The Global Footprint Network suggests that we focus our sustainability efforts in 4 major areas: food, cities, population and energy. With a little thought, I quickly identified three things I can do today to begin to reduce the impact of food and energy consumption in our home. The clothes will dry outside on the clothesline. Vegetables will crowd meat off the plate at dinner. When I go grocery shopping, I will pay attention to purchasing more food from my foodshed and less food that has been wrapped in plastic and shipped by planes, trains and automobiles. Later this week, I will ride my bike to the farm down the road to stock up on veggies. Lifestyle changes begin one day at a time. One engaged life at a time, we can move Earth Overshoot Day. I will live inside that hope.

I recently followed (in a distant, facebook sort of way) the travels of Kali Bird Isis. Kali was with the Grannies Respond caravan that travelled to TX to offer witness, love, and support to the refugees who arrive at our borders seeking safety and instead find themselves at risk once again. In videos and stories, Kali showed over and over how her grief and hope cataylzed change and motivated her positive action.

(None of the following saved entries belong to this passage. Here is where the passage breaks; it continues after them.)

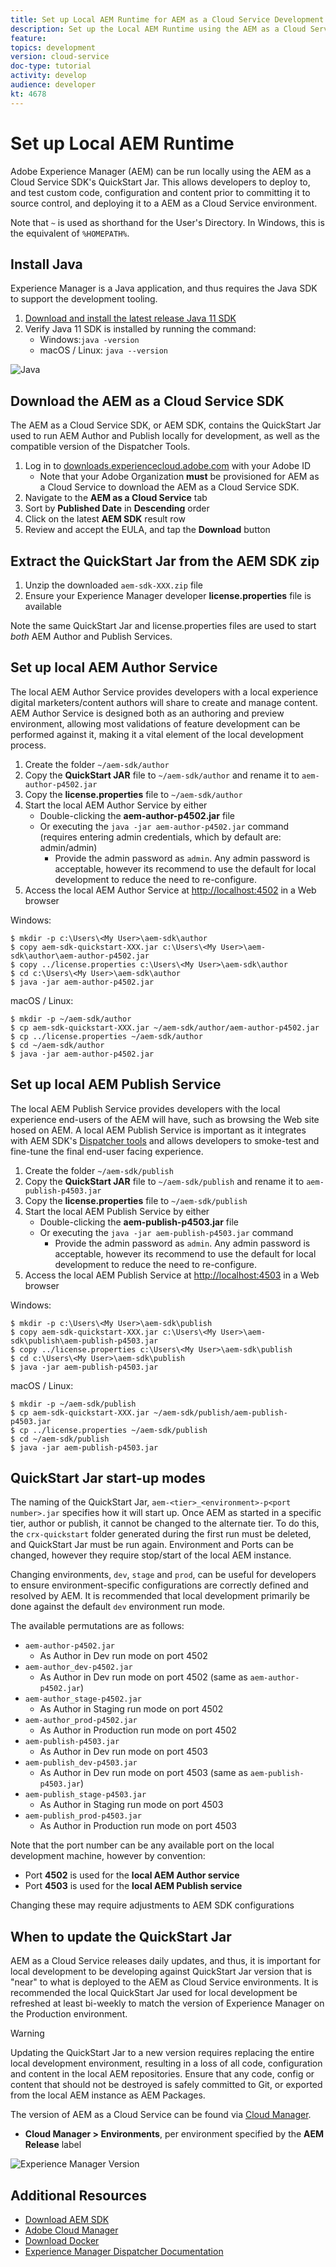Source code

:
 ```yaml
---
title: Set up Local AEM Runtime for AEM as a Cloud Service Development
description: Set up the Local AEM Runtime using the AEM as a Cloud Service SDK's QuickStart Jar.
feature:
topics: development
version: cloud-service
doc-type: tutorial
activity: develop
audience: developer
kt: 4678
---
```


# Set up Local AEM Runtime

Adobe Experience Manager (AEM) can be run locally using the AEM as a Cloud Service SDK's QuickStart Jar. This allows developers to deploy to, and test custom code, configuration and content prior to committing it to source control, and deploying it to a AEM as a Cloud Service environment.

 Note that `~` is used as shorthand for the User's Directory. In Windows, this is the equivalent of `%HOMEPATH%`.

## Install Java

Experience Manager is a Java application, and thus requires the Java SDK to support the development tooling.

1. [Download and install the latest release Java 11 SDK](https://downloads.experiencecloud.adobe.com/content/software-distribution/en/general.html)
1. Verify Java 11 SDK is installed by running the command:
    + Windows:`java -version`
    + macOS / Linux: `java --version`

![Java](./assets/aem-runtime/java.png)

## Download the AEM as a Cloud Service SDK

The AEM as a Cloud Service SDK, or AEM SDK, contains the QuickStart Jar used to run AEM Author and Publish locally for development, as well as the compatible version of the Dispatcher Tools.

1. Log in to [downloads.experiencecloud.adobe.com](http://downloads.experiencecloud.adobe.com/) with your Adobe ID
      + Note that your Adobe Organization __must__ be provisioned for AEM as a Cloud Service to download the AEM as a Cloud Service SDK.
1. Navigate to the __AEM as a Cloud Service__ tab
1. Sort by __Published Date__ in __Descending__ order
1. Click on the latest __AEM SDK__ result row
1. Review and accept the EULA, and tap the __Download__ button

## Extract the QuickStart Jar from the AEM SDK zip

1. Unzip the downloaded `aem-sdk-XXX.zip` file
1. Ensure your Experience Manager developer __license.properties__ file is available

Note the same QuickStart Jar and license.properties files are used to start _both_ AEM Author and Publish Services.

## Set up local AEM Author Service

The local AEM Author Service provides developers with a local experience digital marketers/content authors will share to create and manage content.  AEM Author Service is designed both as an authoring and preview environment, allowing most validations of feature development can be performed against it, making it a vital element of the local development process.

1. Create the folder `~/aem-sdk/author`
1. Copy the __QuickStart JAR__ file to  `~/aem-sdk/author` and rename it to `aem-author-p4502.jar`
1. Copy the __license.properties__ file to  `~/aem-sdk/author`
1. Start the local AEM Author Service by either
   + Double-clicking the __aem-author-p4502.jar__ file
   + Or executing the `java -jar aem-author-p4502.jar` command (requires entering admin credentials, which by default are: admin/admin)
     + Provide the admin password as `admin`. Any admin password is acceptable, however its recommend to use the default for local development to reduce the need to re-configure.
1. Access the local AEM Author Service at [http://localhost:4502](http://localhost:4502) in a Web browser

Windows:

  ```{shell}
  $ mkdir -p c:\Users\<My User>\aem-sdk\author
  $ copy aem-sdk-quickstart-XXX.jar c:\Users\<My User>\aem-sdk\author\aem-author-p4502.jar
  $ copy ../license.properties c:\Users\<My User>\aem-sdk\author
  $ cd c:\Users\<My User>\aem-sdk\author
  $ java -jar aem-author-p4502.jar
  ```

macOS / Linux:

  ```{shell}
  $ mkdir -p ~/aem-sdk/author
  $ cp aem-sdk-quickstart-XXX.jar ~/aem-sdk/author/aem-author-p4502.jar
  $ cp ../license.properties ~/aem-sdk/author
  $ cd ~/aem-sdk/author
  $ java -jar aem-author-p4502.jar
  ```

## Set up local AEM Publish Service

The local AEM Publish Service provides developers with the local experience end-users of the AEM will have, such as browsing the Web site hosed on AEM. A local AEM Publish Service is important as it integrates with AEM SDK's [Dispatcher tools](./dispatcher-tools.md) and allows developers to smoke-test and fine-tune the final end-user facing experience.

1. Create the folder `~/aem-sdk/publish`
1. Copy the __QuickStart JAR__ file to  `~/aem-sdk/publish` and rename it to `aem-publish-p4503.jar`
1. Copy the __license.properties__ file to  `~/aem-sdk/publish`
1. Start the local AEM Publish Service by either
   + Double-clicking the __aem-publish-p4503.jar__ file
   + Or executing the `java -jar aem-publish-p4503.jar` command
      + Provide the admin password as `admin`. Any admin password is acceptable, however its recommend to use the default for local development to reduce the need to re-configure.
1. Access the local AEM Publish Service at [http://localhost:4503](http://localhost:4503) in a Web browser

Windows:

  ```{shell}
  $ mkdir -p c:\Users\<My User>\aem-sdk\publish
  $ copy aem-sdk-quickstart-XXX.jar c:\Users\<My User>\aem-sdk\publish\aem-publish-p4503.jar
  $ copy ../license.properties c:\Users\<My User>\aem-sdk\publish
  $ cd c:\Users\<My User>\aem-sdk\publish
  $ java -jar aem-publish-p4503.jar
  ```

macOS / Linux:

  ```{shell}
  $ mkdir -p ~/aem-sdk/publish
  $ cp aem-sdk-quickstart-XXX.jar ~/aem-sdk/publish/aem-publish-p4503.jar
  $ cp ../license.properties ~/aem-sdk/publish
  $ cd ~/aem-sdk/publish
  $ java -jar aem-publish-p4503.jar
  ```

## QuickStart Jar start-up modes

The naming of the QuickStart Jar, `aem-<tier>_<environment>-p<port number>.jar` specifies how it will start up. Once AEM as started in a specific tier, author or publish, it cannot be changed to the alternate tier. To do this, the `crx-quickstart` folder generated during the first run must be deleted, and QuickStart Jar must be run again. Environment and Ports can be changed, however they require stop/start of the local AEM instance.

Changing environments, `dev`, `stage` and `prod`, can be useful for developers to ensure environment-specific configurations are correctly defined and resolved by AEM. It is recommended that local development primarily be done against the default `dev` environment run mode.

The available permutations are as follows:

+ `aem-author-p4502.jar`
  + As Author in Dev run mode on port 4502
+ `aem-author_dev-p4502.jar`
  + As Author in Dev run mode on port 4502 (same as `aem-author-p4502.jar`)
+ `aem-author_stage-p4502.jar`
  + As Author in Staging run mode on port 4502
+ `aem-author_prod-p4502.jar`
  + As Author in Production run mode on port 4502
+ `aem-publish-p4503.jar`
  + As Author in Dev run mode on port 4503
+ `aem-publish_dev-p4503.jar`
  + As Author in Dev run mode on port 4503 (same as `aem-publish-p4503.jar`)
+ `aem-publish_stage-p4503.jar`
  + As Author in Staging run mode on port 4503
+ `aem-publish_prod-p4503.jar`
  + As Author in Production run mode on port 4503

Note that the port number can be any available port on the local development machine, however by convention:

+ Port __4502__ is used for the __local AEM Author service__
+ Port __4503__ is used for the __local AEM Publish service__

Changing these may require adjustments to AEM SDK configurations

## When to update the QuickStart Jar

AEM as a Cloud Service releases daily updates, and thus, it is important for local development to be developing against QuickStart Jar version that is "near" to what is deployed to the AEM as Cloud Service environments. It is recommended the local QuickStart Jar used for local development be refreshed at least bi-weekly to match the version of Experience Manager on the Production environment.

>[!WARNING]
>
> Updating the QuickStart Jar to a new version requires replacing the entire local development environment, resulting in a loss of all code, configuration and content in the local AEM repositories. Ensure that any code, config or content that should not be destroyed is safely committed to Git, or exported from the local AEM instance as AEM Packages.

The version of AEM as a Cloud Service can be found via [Cloud Manager](https://my.cloudmanager.adobe.com/).

+ __Cloud Manager > Environments__, per environment specified by the __AEM Release__ label

![Experience Manager Version](./assets/aem-runtime/aem-version.png)

## Additional Resources

+ [Download AEM SDK](http://downloads.experiencecloud.adobe.com/)
+ [Adobe Cloud Manager](https://my.cloudmanager.adobe.com/)
+ [Download Docker](https://www.docker.com/)
+ [Experience Manager Dispatcher Documentation](https://docs.adobe.com/content/help/en/experience-manager-dispatcher/using/dispatcher.html)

Her actions inspire me and affirm that one engaged life leads to another engaged life and another and another…

The injustices that we inflict on the planet are mirrored by injustices we inflict on other human beings. The dangerous -isms and -phobias of our time are tied together: consumerism, capitalism, racism, sexism, xenophobia, homophobia… Start pulling at one of the strings and we find them all tied together. While that can make the knot look unsolvable, it may be just the opposite. When we begin to unravel one strand, they will all begin to unravel.

If there is a strand that enlivens or enrages you, begin there. Notice the grief or hope that gets fired up when you trade stories with neighbors, read the news, or encounter strangers on the street. Then, create space for your hope and grief to dance together. That is when you will be moved to compassionate action too. That is when, together, we will be creating positive change for our planet and all beings. And that is hope we can all live inside.